It was his own repast, it was his own bed, which the bellringer had gone in search of.

The gypsy raised her eyes to thank him, but she could not articulate a word. She dropped her head with a quiver of terror.

Then he said to her.--

"I frighten you. I am very ugly, am I not? Do not look at me; only listen to me. During the day you will remain here; at night you can walk all over the church. But do not leave the church either by day or by night. You would be lost. They would kill you, and I should die."

She was touched and raised her head to answer him. He had disappeared.

She found herself alone once more, meditating upon the singular words of this almost monstrous being, and struck by the sound of his voice, which was so hoa.r.s.e yet so gentle.

Then she examined her cell. It was a chamber about six feet square, with a small window and a door on the slightly sloping plane of the roof formed of flat stones. Many gutters with the figures of animals seemed to be bending down around her, and stretching their necks in order to stare at her through the window. Over the edge of her roof she perceived the tops of thousands of chimneys which caused the smoke of all the fires in Paris to rise beneath her eyes. A sad sight for the poor gypsy, a foundling, condemned to death, an unhappy creature, without country, without family, without a hearthstone.

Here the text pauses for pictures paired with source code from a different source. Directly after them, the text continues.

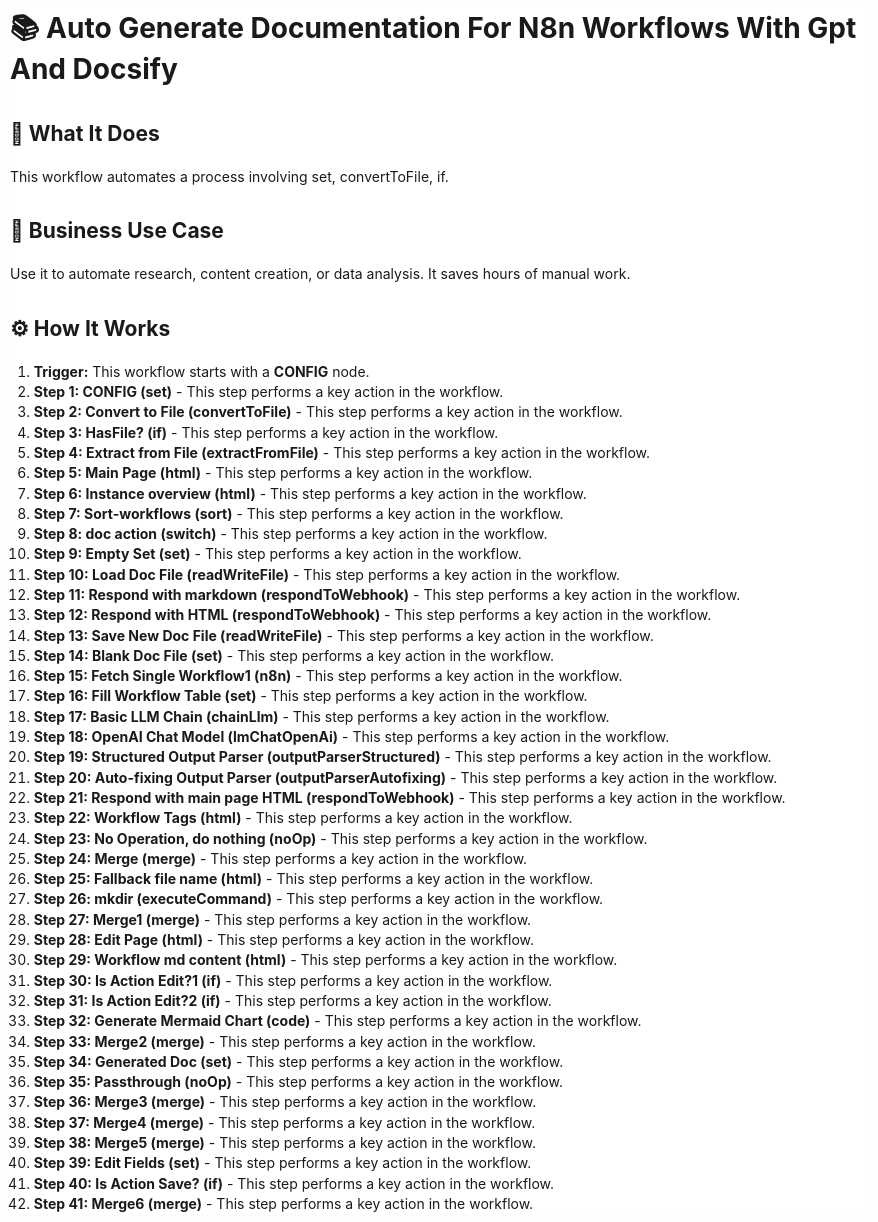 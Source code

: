 # 📚 Auto Generate Documentation For N8n Workflows With Gpt And Docsify

## 🚀 What It Does
This workflow automates a process involving set, convertToFile, if.

## 💼 Business Use Case
Use it to automate research, content creation, or data analysis. It saves hours of manual work.

## ⚙️ How It Works
1.  **Trigger:** This workflow starts with a **CONFIG** node.
2. **Step 1: CONFIG (set)** - This step performs a key action in the workflow.
3. **Step 2: Convert to File (convertToFile)** - This step performs a key action in the workflow.
4. **Step 3: HasFile? (if)** - This step performs a key action in the workflow.
5. **Step 4: Extract from File (extractFromFile)** - This step performs a key action in the workflow.
6. **Step 5: Main Page (html)** - This step performs a key action in the workflow.
7. **Step 6: Instance overview (html)** - This step performs a key action in the workflow.
8. **Step 7: Sort-workflows (sort)** - This step performs a key action in the workflow.
9. **Step 8: doc action (switch)** - This step performs a key action in the workflow.
10. **Step 9: Empty Set (set)** - This step performs a key action in the workflow.
11. **Step 10: Load Doc File (readWriteFile)** - This step performs a key action in the workflow.
12. **Step 11: Respond with markdown (respondToWebhook)** - This step performs a key action in the workflow.
13. **Step 12: Respond with HTML (respondToWebhook)** - This step performs a key action in the workflow.
14. **Step 13: Save New Doc File (readWriteFile)** - This step performs a key action in the workflow.
15. **Step 14: Blank Doc File (set)** - This step performs a key action in the workflow.
16. **Step 15: Fetch Single Workflow1 (n8n)** - This step performs a key action in the workflow.
17. **Step 16: Fill Workflow Table (set)** - This step performs a key action in the workflow.
18. **Step 17: Basic LLM Chain (chainLlm)** - This step performs a key action in the workflow.
19. **Step 18: OpenAI Chat Model (lmChatOpenAi)** - This step performs a key action in the workflow.
20. **Step 19: Structured Output Parser (outputParserStructured)** - This step performs a key action in the workflow.
21. **Step 20: Auto-fixing Output Parser (outputParserAutofixing)** - This step performs a key action in the workflow.
22. **Step 21: Respond with main page HTML (respondToWebhook)** - This step performs a key action in the workflow.
23. **Step 22: Workflow Tags (html)** - This step performs a key action in the workflow.
24. **Step 23: No Operation, do nothing (noOp)** - This step performs a key action in the workflow.
25. **Step 24: Merge (merge)** - This step performs a key action in the workflow.
26. **Step 25: Fallback file name (html)** - This step performs a key action in the workflow.
27. **Step 26: mkdir (executeCommand)** - This step performs a key action in the workflow.
28. **Step 27: Merge1 (merge)** - This step performs a key action in the workflow.
29. **Step 28: Edit Page (html)** - This step performs a key action in the workflow.
30. **Step 29: Workflow md content (html)** - This step performs a key action in the workflow.
31. **Step 30: Is Action Edit?1 (if)** - This step performs a key action in the workflow.
32. **Step 31: Is Action Edit?2 (if)** - This step performs a key action in the workflow.
33. **Step 32: Generate Mermaid Chart (code)** - This step performs a key action in the workflow.
34. **Step 33: Merge2 (merge)** - This step performs a key action in the workflow.
35. **Step 34: Generated Doc (set)** - This step performs a key action in the workflow.
36. **Step 35: Passthrough (noOp)** - This step performs a key action in the workflow.
37. **Step 36: Merge3 (merge)** - This step performs a key action in the workflow.
38. **Step 37: Merge4 (merge)** - This step performs a key action in the workflow.
39. **Step 38: Merge5 (merge)** - This step performs a key action in the workflow.
40. **Step 39: Edit Fields (set)** - This step performs a key action in the workflow.
41. **Step 40: Is Action Save? (if)** - This step performs a key action in the workflow.
42. **Step 41: Merge6 (merge)** - This step performs a key action in the workflow.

At the moment when the thought of her isolation thus appeared to her more poignant than ever, she felt a bearded and hairy head glide between her hands, upon her knees. She started (everything alarmed her now) and looked. It was the poor goat, the agile Djali, which had made its escape after her, at the moment when Quasimodo had put to flight Charmolue's brigade, and which had been lavishing caresses on her feet for nearly an hour past, without being able to win a glance. The gypsy covered him with kisses.

"Oh! Djali!" she said, "how I have forgotten thee! And so thou still thinkest of me! Oh! thou art not an ingrate!"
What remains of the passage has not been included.